What the exercise asks: Whenever a line below includes the word "magic", copy that line.
◇ ◇ ◇ ◇ ◇ ◇ ◇
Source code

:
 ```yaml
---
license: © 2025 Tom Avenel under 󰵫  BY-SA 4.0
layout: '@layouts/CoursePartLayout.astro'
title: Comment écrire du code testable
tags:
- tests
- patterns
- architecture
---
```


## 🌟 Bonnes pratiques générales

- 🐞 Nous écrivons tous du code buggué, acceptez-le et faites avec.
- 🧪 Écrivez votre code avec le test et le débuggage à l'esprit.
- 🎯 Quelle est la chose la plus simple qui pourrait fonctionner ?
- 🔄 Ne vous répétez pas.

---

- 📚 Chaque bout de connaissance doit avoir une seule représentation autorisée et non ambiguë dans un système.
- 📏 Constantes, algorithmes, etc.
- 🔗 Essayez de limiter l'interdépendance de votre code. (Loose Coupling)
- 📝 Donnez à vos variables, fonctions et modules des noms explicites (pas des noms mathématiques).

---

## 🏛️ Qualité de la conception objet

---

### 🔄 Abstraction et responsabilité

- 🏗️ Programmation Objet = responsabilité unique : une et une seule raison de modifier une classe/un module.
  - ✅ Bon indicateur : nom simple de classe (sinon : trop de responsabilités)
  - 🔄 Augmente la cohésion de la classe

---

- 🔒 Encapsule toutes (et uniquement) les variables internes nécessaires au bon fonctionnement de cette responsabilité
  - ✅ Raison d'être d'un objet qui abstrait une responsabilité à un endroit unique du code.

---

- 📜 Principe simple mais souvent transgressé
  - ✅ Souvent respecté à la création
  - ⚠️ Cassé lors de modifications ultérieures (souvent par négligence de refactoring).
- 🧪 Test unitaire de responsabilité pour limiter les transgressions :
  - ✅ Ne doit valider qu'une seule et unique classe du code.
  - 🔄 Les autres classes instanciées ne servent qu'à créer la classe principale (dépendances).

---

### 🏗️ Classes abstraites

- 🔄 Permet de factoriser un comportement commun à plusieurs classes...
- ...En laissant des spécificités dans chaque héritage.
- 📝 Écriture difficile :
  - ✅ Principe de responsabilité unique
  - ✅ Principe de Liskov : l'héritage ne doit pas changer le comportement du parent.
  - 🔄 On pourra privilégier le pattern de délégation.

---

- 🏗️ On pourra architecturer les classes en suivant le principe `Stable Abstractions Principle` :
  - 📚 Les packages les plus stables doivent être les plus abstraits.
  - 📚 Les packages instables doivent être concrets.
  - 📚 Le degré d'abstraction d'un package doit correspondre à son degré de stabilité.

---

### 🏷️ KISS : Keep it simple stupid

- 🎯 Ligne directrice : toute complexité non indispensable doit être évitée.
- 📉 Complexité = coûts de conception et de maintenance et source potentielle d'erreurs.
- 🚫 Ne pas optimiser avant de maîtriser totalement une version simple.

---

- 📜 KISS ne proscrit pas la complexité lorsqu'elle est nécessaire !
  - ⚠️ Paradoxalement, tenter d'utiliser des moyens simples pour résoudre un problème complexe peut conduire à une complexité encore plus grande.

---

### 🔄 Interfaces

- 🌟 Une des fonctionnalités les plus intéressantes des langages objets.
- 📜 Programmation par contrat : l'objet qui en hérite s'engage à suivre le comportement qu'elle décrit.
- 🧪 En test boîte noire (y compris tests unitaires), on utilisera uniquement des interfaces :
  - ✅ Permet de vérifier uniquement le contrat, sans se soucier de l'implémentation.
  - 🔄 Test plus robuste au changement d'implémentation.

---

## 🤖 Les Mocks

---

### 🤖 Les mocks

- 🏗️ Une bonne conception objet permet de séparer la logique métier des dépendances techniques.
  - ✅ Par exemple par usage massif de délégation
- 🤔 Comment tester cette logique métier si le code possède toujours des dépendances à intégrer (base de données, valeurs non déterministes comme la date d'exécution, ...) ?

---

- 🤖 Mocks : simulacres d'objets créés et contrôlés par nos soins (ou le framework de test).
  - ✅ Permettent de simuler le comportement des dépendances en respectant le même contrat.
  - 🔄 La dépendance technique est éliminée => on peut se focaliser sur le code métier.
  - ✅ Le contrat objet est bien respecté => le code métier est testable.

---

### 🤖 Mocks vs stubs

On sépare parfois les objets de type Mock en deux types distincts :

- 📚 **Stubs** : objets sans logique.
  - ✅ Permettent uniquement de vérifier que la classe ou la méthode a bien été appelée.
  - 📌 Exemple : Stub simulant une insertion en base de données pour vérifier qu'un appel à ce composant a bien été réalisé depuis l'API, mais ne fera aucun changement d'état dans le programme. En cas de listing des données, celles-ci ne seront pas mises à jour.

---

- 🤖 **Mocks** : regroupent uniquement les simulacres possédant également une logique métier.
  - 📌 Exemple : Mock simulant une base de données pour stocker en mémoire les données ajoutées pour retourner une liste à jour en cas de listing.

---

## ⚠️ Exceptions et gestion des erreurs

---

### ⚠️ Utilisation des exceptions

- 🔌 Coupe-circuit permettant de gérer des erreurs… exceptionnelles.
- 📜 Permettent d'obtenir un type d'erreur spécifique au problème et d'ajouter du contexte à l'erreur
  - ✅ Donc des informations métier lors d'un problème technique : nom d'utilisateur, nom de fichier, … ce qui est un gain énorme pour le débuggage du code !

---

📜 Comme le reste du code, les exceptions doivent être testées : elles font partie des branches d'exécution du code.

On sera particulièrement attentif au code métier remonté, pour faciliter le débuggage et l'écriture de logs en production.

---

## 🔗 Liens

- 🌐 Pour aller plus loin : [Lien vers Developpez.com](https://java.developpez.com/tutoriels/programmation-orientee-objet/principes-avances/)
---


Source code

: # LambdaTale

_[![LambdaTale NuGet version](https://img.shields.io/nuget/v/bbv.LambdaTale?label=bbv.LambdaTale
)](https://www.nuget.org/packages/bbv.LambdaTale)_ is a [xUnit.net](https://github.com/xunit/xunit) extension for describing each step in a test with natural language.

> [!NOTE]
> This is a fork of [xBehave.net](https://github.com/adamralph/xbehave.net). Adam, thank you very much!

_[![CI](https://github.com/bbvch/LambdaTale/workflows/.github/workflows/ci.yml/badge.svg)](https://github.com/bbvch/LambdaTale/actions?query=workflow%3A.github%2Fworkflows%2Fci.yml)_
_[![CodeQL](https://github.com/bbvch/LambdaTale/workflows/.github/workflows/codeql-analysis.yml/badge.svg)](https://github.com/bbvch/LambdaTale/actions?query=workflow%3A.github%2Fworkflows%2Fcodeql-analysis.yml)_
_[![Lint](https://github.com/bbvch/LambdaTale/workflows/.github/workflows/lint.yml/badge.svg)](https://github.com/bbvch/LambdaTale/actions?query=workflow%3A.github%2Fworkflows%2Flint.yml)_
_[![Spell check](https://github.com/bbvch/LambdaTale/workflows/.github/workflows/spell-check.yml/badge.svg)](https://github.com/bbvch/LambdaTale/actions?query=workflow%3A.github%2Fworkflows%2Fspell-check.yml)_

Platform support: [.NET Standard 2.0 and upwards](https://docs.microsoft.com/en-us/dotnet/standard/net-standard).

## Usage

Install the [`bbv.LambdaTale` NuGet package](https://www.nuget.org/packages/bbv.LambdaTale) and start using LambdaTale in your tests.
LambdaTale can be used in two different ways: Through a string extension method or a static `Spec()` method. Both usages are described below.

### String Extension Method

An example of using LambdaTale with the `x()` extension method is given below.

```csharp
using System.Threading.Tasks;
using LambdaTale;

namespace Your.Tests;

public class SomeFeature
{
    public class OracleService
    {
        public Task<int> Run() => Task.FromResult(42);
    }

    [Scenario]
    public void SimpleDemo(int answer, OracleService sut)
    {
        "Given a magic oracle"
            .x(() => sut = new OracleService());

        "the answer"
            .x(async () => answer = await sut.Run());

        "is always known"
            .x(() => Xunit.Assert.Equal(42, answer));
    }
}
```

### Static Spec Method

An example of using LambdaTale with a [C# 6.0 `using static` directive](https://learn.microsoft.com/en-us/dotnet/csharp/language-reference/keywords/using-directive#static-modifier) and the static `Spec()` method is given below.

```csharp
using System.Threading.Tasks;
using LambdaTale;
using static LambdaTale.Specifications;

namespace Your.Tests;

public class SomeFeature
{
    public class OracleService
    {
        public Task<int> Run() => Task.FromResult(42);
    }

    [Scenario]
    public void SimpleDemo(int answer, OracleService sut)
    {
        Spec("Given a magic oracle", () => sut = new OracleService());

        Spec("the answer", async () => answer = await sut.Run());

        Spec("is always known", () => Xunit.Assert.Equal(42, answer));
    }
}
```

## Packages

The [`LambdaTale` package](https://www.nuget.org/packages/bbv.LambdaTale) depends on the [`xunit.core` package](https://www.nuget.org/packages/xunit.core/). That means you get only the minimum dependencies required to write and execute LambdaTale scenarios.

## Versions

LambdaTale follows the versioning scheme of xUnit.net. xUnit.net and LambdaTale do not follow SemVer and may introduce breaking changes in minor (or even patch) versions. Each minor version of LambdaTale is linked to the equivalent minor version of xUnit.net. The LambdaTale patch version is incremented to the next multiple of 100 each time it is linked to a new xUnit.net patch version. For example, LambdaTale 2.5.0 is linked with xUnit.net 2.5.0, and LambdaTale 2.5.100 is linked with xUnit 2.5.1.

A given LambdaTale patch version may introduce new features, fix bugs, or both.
◇ ◇ ◇ ◇ ◇ ◇ ◇
Final answer:
        "Given a magic oracle"
        Spec("Given a magic oracle", () => sut = new OracleService());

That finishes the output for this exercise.